Remettre en question le progrès

... L’Homme technologique entend la liberté comme un affranchissement de tout ce qui nest pas librement choisi par l’individu autonome. Cela explique probablement pourquoi les Occidentaux sont si naïvement optimistes en ce qui concerne la technologie.

Comme le philosophe Matthew Crawford l’a observé, cette vision du monde était déjà en germe dans les idées des Lumières qui ont fondé la culture moderne.

Dans un sens, la technologie est neutre. Après tout, le même bulldozer peut être utilisé pour construire un hôpital ou un camp de concentration.
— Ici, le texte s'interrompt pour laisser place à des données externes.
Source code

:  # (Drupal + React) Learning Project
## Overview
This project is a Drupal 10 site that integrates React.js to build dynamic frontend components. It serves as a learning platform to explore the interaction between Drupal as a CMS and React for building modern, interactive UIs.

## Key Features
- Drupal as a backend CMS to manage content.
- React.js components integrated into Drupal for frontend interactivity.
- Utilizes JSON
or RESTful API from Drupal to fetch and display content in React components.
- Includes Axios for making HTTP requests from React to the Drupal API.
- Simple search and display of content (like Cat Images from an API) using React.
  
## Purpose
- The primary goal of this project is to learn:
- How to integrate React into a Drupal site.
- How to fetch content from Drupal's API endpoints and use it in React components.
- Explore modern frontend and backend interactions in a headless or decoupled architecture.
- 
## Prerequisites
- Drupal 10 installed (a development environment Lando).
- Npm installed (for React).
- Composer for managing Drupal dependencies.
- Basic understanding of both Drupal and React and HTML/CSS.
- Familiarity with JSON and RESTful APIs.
Cependant, la vision du monde portée par l’esprit technologique nous pousse à préférer ce qui est nouveau et innovant à ce qui est vieux et familier, et à valoriser de façon inconditionnelle tout ce qui se prévaut de l’avenir. L’esprit technologique détruit la tradition car il refuse tout ce qui pourrait limiter sa créativité.

L’homme technologique dit: « Si nous pouvons faire telle chose, alors nous devons être libres de la faire.» Pour l’esprit technologique, la question de savoir pourquoi nous devrions ou non accepter tel ou tel développement technologique est incompréhensible.

Dans une formule provocante mais perspicace, Hanby dit que la révolution sexuelle est ce qui advient lorsque nous appliquons l'idéologie technicienne au corps humain.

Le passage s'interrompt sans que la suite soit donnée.